Below this line is the material. Write out only its lines from the one containing "What you can do ;" through the one containing "Due to the current", both kept, exactly.

*** EXCERPTED RECORDS

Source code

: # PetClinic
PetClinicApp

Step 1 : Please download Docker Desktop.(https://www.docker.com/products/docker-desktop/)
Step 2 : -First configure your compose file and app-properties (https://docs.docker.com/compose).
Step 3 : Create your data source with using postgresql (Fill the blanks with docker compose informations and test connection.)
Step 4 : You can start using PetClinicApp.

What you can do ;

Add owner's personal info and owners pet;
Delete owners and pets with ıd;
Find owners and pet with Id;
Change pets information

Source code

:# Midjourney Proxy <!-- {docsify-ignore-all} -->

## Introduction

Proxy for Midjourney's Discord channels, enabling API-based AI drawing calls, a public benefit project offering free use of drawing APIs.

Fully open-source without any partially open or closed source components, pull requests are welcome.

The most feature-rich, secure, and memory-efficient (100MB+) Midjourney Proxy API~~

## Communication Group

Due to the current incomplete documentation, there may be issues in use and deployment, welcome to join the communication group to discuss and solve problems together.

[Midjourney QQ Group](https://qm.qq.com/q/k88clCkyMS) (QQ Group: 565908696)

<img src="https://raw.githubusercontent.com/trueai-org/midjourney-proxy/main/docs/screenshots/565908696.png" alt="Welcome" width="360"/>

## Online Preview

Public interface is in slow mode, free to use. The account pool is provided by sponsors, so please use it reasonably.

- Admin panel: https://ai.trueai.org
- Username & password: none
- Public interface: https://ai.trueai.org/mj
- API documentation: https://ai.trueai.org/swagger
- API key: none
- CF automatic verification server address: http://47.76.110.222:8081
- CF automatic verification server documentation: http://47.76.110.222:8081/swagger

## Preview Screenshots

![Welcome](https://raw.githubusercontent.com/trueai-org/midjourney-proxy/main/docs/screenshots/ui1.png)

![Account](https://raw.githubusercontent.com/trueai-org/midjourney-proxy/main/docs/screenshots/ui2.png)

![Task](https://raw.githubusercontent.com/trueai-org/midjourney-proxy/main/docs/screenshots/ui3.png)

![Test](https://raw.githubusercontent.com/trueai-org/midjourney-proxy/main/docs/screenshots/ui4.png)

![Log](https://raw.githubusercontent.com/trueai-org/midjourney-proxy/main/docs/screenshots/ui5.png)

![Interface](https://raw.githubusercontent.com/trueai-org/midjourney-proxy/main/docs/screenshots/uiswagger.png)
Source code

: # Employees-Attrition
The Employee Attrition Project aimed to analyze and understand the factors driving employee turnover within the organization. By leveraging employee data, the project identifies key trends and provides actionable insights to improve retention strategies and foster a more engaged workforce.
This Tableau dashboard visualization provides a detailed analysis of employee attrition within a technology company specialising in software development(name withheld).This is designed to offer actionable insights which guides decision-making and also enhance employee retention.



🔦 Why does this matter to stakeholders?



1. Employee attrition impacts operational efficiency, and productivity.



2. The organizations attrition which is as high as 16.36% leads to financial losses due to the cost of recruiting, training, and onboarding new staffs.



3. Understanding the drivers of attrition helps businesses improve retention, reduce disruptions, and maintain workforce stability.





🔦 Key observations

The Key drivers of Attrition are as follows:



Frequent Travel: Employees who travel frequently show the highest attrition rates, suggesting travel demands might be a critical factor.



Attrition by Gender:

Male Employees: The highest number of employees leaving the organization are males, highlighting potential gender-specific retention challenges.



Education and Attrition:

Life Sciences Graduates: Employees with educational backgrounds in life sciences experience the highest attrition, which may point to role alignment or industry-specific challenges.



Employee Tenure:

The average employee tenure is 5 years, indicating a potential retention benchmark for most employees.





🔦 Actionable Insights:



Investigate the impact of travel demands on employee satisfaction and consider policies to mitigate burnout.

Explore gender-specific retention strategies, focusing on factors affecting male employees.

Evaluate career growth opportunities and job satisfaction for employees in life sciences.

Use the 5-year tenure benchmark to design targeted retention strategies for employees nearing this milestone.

******

* **EXPECTED OUTPUT**
What you can do ;

Add owner's personal info and owners pet;
Delete owners and pets with ıd;
Find owners and pet with Id;
Change pets information

Source code

:# Midjourney Proxy <!-- {docsify-ignore-all} -->

## Introduction

Proxy for Midjourney's Discord channels, enabling API-based AI drawing calls, a public benefit project offering free use of drawing APIs.

Fully open-source without any partially open or closed source components, pull requests are welcome.

The most feature-rich, secure, and memory-efficient (100MB+) Midjourney Proxy API~~

## Communication Group

Due to the current incomplete documentation, there may be issues in use and deployment, welcome to join the communication group to discuss and solve problems together.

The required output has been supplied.